If querying outside our java connector, in a standard sql client for instance, you can set this property adding settings join_use_nulls=1
after your select query.
Nullable fields
ClickHouse can define fields with nullable types.
DirectQuery is capable of detecting this and defines its internal model accordingly.
While this is not a problem in itself, it can conflict with the rule in Atoti cubes that all levels must be based on non-nullable values.
This does not create an issue of any sort as the local model is updated behind the scene, assigning a default value based on the type.
It has a side effect on the query performance, as DirectQuery must convert on-the-fly null values to their assigned default values, as well as adding extra conditions during joins to handle null values on both sides.
Flatten the data model
Atoti Datastore technology has highly optimized joins. This is not the case in ClickHouse, that has general purpose joins.
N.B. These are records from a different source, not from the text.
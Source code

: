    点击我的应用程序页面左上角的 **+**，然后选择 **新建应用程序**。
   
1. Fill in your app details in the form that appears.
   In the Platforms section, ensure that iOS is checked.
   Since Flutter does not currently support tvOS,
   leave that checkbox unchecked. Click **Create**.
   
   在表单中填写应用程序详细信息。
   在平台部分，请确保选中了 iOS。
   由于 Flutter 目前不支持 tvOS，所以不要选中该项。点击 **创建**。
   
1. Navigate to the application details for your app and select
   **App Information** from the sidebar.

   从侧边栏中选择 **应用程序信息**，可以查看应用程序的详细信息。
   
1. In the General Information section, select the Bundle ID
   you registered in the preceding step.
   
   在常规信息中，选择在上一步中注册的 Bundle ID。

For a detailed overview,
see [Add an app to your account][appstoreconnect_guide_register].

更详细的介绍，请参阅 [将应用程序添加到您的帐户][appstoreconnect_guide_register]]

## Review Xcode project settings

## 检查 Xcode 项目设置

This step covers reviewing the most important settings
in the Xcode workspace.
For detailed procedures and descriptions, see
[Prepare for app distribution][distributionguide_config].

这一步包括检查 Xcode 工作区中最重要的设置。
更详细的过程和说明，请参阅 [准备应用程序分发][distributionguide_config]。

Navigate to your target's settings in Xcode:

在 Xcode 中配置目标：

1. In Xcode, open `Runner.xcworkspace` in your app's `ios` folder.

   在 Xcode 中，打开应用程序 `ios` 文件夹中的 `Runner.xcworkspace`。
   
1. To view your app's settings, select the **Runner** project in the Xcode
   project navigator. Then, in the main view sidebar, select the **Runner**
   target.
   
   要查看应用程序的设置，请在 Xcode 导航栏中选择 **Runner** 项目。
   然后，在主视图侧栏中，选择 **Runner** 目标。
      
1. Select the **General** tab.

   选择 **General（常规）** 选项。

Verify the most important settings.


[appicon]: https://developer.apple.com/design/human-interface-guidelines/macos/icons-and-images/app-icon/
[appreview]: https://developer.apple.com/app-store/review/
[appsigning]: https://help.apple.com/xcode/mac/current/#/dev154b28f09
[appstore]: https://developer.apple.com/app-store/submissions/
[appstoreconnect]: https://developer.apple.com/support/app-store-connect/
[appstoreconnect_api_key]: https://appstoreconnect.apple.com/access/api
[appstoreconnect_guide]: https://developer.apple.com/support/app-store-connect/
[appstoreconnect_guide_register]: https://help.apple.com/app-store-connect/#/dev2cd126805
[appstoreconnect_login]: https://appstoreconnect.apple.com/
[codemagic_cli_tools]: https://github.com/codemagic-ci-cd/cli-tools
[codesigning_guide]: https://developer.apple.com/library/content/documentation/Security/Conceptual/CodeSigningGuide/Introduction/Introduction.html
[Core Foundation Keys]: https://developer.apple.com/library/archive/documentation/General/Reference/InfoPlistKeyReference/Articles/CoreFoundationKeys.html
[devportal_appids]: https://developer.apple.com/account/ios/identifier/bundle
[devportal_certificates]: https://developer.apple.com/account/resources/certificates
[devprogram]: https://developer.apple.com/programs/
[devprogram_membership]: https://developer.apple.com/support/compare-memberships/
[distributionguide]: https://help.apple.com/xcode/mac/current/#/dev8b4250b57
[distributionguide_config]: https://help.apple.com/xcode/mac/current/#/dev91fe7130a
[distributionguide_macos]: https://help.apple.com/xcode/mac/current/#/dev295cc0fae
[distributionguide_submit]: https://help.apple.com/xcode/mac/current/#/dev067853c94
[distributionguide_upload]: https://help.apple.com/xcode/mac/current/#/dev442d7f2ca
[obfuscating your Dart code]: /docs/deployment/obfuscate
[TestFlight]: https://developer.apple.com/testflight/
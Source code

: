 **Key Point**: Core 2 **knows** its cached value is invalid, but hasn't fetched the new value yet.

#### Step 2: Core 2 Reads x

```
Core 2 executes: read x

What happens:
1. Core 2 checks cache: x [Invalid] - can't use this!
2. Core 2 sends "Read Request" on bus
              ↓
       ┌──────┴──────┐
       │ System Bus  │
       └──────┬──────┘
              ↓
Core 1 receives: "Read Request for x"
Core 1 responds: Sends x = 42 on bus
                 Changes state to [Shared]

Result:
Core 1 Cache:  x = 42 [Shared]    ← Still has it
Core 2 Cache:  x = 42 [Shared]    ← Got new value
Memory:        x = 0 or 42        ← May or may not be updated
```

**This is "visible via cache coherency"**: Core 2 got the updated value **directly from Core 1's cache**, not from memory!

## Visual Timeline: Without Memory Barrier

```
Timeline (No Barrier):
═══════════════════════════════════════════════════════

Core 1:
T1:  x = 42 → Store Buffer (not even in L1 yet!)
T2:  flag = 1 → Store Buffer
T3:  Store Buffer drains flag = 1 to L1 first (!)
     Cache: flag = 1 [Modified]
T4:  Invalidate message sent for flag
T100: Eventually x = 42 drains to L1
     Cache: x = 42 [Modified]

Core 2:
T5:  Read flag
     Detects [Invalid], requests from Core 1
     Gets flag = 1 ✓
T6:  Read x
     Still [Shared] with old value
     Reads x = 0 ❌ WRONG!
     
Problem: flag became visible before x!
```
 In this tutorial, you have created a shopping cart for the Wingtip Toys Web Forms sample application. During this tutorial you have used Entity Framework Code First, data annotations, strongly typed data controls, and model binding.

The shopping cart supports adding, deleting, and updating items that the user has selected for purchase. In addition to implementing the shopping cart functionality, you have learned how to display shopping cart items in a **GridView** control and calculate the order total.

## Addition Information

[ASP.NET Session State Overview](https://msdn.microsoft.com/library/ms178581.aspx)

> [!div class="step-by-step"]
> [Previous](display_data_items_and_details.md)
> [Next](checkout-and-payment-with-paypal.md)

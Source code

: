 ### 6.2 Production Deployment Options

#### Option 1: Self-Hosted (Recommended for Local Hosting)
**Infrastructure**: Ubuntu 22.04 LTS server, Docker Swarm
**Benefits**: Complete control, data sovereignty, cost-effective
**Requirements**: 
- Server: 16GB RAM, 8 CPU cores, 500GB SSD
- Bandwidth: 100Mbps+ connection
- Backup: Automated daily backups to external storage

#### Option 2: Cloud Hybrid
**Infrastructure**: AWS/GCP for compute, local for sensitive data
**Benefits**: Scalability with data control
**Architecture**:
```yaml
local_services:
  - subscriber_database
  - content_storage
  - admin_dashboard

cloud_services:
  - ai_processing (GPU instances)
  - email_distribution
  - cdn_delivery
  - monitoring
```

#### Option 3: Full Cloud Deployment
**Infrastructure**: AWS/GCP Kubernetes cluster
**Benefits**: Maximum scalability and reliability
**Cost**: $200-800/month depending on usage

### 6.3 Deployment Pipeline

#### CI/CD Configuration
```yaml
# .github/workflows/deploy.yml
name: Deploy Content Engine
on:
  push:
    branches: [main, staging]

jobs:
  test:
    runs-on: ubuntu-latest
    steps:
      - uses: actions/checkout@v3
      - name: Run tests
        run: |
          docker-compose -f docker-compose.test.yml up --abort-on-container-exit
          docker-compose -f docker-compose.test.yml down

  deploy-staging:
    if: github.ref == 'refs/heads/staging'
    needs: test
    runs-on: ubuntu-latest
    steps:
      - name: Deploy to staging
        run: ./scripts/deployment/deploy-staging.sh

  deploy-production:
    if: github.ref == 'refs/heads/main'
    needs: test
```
As ClickHouse is very fast at handling wide tables (since it's stored by columns), it is advised to use as few tables as possible and flatten the data model.
Dictionaries are an alternative to joined tables for small cardinalities. They are supported by DirectQuery and presented as standard tables.
One notable drawback of using a flat model is that building one hierarchy requires a full scan of a large table. As a consequence, the more non-virtual hierarchies a project has, the longer it takes to have a project ready to use.
Foreign keys
Joins between tables perform faster when the keys are of an integer type (such as UInt64
). It's advised to avoid other types, such as String
.